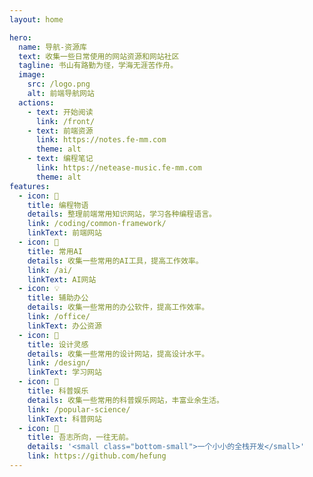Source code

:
 ```yaml
---
layout: home

hero:
  name: 导航-资源库
  text: 收集一些日常使用的网站资源和网站社区
  tagline: 书山有路勤为径，学海无涯苦作舟。
  image:
    src: /logo.png
    alt: 前端导航网站
  actions:
    - text: 开始阅读
      link: /front/
    - text: 前端资源
      link: https://notes.fe-mm.com
      theme: alt
    - text: 编程笔记
      link: https://netease-music.fe-mm.com
      theme: alt
features:
  - icon: 📖
    title: 编程物语
    details: 整理前端常用知识网站，学习各种编程语言。
    link: /coding/common-framework/
    linkText: 前端网站
  - icon: 📘
    title: 常用AI
    details: 收集一些常用的AI工具，提高工作效率。
    link: /ai/
    linkText: AI网站
  - icon: 💡
    title: 辅助办公
    details: 收集一些常用的办公软件，提高工作效率。
    link: /office/
    linkText: 办公资源
  - icon: 🧰
    title: 设计灵感
    details: 收集一些常用的设计网站，提高设计水平。
    link: /design/
    linkText: 学习网站
  - icon: 🐞
    title: 科普娱乐
    details: 收集一些常用的科普娱乐网站，丰富业余生活。
    link: /popular-science/
    linkText: 科普网站
  - icon: 💯
    title: 吾志所向，一往无前。
    details: '<small class="bottom-small">一个小小的全栈开发</small>'
    link: https://github.com/hefung
---
```


<script setup>
import { FRIEND_DATA } from './home/friend-data';
</script>

<ClientOnly>
  <MNavLinks  v-for="{ title, items } in FRIEND_DATA" :title="title" :items="items" />
</ClientOnly>

<!-- 样式 -->
<style>
/*爱的魔力转圈圈*/
/* hero-image */
.VPHome .image-src:hover {
  transform: translate(-50%, -50%) rotate(666turn);
  transition: transform 59s 1s cubic-bezier(0.3, 0, 0.8, 1);
}
/* features的样式 */
.VPHome .details small {
  opacity: 0.8;
}
/* features的样式 */
.VPHome .bottom-small {
  display: block;
  margin-top: 2em;
  text-align: right;
}
</style>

-- Directions --
When the word "linkText" appears in a line of the listing, pull that line out.

-- Your response --
    linkText: 前端网站
    linkText: AI网站
    linkText: 办公资源
    linkText: 学习网站
    linkText: 科普网站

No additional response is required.